Talking To One Another
When it comes to communication, quarterly board meetings common in many companies may not be good enough. The larger group of cousins and half-cousins needs to have a clear understanding of what’s going on in the larger organization, even if the vast majority does not have voting rights.
Though Herz Brown is tight-lipped about who her clients are, one family that employs her firm let FORBES in on part of its organization’s process for longevity. The D’Addario family, known for producing instrument strings and accessories, keeps itself in line by annual multi-day reunions, an elected council and a family constitution outlining every aspect of the business-family enterprise imaginable. (Read more here: Blood And Business: How D’Addario Fine-Tuned A Family Enterprise That Avoids The Drama)
Changing Is Challenging
A number of other factors make family businesses difficult to maintain for the long haul, one of which is the leeway that each new generation of leadership has in terms of redefining direction.
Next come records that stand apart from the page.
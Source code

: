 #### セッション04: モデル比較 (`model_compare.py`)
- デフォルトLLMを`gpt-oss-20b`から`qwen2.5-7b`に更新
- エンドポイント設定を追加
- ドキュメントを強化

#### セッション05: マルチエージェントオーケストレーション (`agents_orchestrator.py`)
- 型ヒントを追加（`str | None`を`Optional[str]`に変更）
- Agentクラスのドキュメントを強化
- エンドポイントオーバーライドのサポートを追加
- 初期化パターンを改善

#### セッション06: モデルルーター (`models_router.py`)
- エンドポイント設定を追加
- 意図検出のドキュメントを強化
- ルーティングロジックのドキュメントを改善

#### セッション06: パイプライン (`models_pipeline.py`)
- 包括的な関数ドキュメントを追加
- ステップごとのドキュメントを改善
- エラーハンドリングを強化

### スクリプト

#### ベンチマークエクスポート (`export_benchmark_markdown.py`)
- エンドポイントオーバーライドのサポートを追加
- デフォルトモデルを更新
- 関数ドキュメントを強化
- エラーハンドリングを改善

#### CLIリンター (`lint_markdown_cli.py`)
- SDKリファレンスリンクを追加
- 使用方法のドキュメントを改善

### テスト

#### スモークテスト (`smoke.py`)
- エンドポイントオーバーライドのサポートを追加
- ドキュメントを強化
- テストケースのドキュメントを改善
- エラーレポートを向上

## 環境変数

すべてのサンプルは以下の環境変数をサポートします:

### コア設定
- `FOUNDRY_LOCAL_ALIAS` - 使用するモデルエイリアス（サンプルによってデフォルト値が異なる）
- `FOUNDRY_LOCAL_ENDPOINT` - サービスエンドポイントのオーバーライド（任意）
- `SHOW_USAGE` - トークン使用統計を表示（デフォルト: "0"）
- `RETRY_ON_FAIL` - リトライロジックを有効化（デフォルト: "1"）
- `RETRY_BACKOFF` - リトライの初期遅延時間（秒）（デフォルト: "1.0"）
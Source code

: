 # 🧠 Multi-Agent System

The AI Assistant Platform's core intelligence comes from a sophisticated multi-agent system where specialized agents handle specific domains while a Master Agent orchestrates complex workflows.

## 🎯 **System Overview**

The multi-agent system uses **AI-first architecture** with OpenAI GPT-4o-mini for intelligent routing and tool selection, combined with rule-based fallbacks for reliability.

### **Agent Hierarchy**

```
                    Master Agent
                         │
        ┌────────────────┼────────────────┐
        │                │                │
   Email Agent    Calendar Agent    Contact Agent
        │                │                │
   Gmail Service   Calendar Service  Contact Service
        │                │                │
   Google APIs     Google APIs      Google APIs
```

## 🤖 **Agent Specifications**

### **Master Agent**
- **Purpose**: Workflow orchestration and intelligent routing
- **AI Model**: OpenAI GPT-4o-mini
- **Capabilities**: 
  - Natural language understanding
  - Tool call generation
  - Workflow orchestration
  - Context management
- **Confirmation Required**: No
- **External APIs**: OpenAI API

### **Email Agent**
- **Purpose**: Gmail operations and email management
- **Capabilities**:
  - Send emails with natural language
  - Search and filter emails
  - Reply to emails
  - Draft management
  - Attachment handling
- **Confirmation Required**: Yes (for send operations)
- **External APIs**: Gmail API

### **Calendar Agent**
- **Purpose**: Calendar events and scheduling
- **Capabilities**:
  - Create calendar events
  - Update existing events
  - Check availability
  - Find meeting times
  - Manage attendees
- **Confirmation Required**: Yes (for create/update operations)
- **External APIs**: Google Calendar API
Change, in business, is essential to survival and freeing future leaders to evaluate change can mean letting go of some of the legacy of the previous generation—sometimes difficult for a family biz. “Many of the families that I’m seeing are suffering in a couple of ways,” says Herz Brown. “One is that they continue to put money into their particular company because that’s what they do the best and they don’t think about where the company is in terms of industry.”
One fix is to open the field to shareholder advisors—family connections (or not) that may have good ideas on strategic direction but without voting rights. Even significant alterations to a legacy business are a good idea, if the family’s industry is experiencing major disruption.
That people are tending to live longer and eschew retirement adds a new facet to family business dynamic, says Herz Brown. “You’re no longer passing the baton from one generation to the other and the older generation’s retiring – which is what used to happed 35 years ago. Nowadays you have at least three generations working together.” The middle generation of those three has a unique place: one whose outlook and input must be acknowledged but runs the risk of being passed over.
Another factor that arises from longevity is the impact of business lifers operating within families, says Herz Brown. “Financially, people are encouraged to transition their wealth down a generation or two because you don’t want to have too much in your estate but the fact is people are living longer. Almost every family I am currently working with has a person in it who is 90 years old or more.”
How do families respect the legacy of a much older and still active member of the company while, perhaps, having to make big changes to the enterprise? How does a family with ever-increasing numbers continue to support itself? Can leadership generations transition too late or too soon?
The answers to these questions – like many regarding family-corporate dynamics – are not set in stone, says Herz Brown. Each family is different and must be evaluated on its own complexities.